(Description of the task) Scan the listing for the word "misma" and report every line that contains it.

(Available data)
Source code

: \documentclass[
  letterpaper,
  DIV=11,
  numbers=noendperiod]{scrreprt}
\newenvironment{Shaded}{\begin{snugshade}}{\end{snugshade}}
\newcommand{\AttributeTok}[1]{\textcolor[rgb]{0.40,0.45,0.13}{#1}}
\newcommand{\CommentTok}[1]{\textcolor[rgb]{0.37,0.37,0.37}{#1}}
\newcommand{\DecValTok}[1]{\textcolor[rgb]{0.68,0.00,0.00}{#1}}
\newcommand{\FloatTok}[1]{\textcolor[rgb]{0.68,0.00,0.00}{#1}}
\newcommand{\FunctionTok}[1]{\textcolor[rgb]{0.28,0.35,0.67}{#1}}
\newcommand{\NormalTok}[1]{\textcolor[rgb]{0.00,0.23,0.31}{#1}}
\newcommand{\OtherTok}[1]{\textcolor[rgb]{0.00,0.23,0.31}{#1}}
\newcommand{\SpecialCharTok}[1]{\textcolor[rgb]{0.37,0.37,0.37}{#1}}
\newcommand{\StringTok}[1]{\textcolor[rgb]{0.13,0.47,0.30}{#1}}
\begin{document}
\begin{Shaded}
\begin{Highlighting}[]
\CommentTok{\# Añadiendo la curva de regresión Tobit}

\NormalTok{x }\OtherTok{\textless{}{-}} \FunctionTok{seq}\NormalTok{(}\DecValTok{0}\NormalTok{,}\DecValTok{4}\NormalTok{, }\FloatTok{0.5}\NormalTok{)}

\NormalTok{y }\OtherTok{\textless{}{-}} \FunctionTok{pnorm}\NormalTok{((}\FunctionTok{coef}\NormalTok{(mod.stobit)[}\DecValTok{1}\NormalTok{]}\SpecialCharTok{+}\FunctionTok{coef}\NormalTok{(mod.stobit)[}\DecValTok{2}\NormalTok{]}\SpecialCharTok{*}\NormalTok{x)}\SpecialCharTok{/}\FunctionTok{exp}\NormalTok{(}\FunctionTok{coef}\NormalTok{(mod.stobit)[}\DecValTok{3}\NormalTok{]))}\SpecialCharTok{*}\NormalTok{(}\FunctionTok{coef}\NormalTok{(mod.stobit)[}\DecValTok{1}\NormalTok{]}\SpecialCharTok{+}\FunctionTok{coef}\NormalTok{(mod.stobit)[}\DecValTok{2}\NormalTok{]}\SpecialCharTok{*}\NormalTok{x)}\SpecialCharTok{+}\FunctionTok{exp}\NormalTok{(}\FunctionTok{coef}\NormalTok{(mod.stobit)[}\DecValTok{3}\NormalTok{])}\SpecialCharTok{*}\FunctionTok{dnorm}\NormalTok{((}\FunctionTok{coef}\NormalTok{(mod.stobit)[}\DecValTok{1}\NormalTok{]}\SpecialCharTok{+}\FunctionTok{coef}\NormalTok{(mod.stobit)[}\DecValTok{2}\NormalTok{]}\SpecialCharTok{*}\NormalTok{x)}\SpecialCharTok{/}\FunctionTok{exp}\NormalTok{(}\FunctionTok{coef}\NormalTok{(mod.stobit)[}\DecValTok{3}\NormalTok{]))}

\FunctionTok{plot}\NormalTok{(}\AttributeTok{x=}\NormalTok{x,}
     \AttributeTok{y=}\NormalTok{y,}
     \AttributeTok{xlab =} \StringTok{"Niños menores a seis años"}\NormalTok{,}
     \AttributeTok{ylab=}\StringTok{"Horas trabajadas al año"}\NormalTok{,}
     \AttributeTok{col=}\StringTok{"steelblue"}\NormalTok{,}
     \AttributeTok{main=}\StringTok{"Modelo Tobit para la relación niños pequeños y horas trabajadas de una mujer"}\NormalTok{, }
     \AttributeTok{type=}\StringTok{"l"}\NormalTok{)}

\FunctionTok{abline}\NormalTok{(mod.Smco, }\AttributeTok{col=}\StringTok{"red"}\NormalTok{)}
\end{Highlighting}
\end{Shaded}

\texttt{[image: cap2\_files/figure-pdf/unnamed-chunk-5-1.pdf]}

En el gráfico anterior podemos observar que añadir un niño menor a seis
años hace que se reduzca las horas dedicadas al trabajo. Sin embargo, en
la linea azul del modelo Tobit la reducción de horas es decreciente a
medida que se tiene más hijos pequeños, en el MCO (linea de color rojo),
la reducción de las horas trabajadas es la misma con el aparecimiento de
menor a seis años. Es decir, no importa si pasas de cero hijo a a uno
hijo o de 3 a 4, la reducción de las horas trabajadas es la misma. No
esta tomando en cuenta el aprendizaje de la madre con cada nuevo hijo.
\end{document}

(Reply to the exercise)
la reducción de las horas trabajadas es la misma con el aparecimiento de
hijo o de 3 a 4, la reducción de las horas trabajadas es la misma. No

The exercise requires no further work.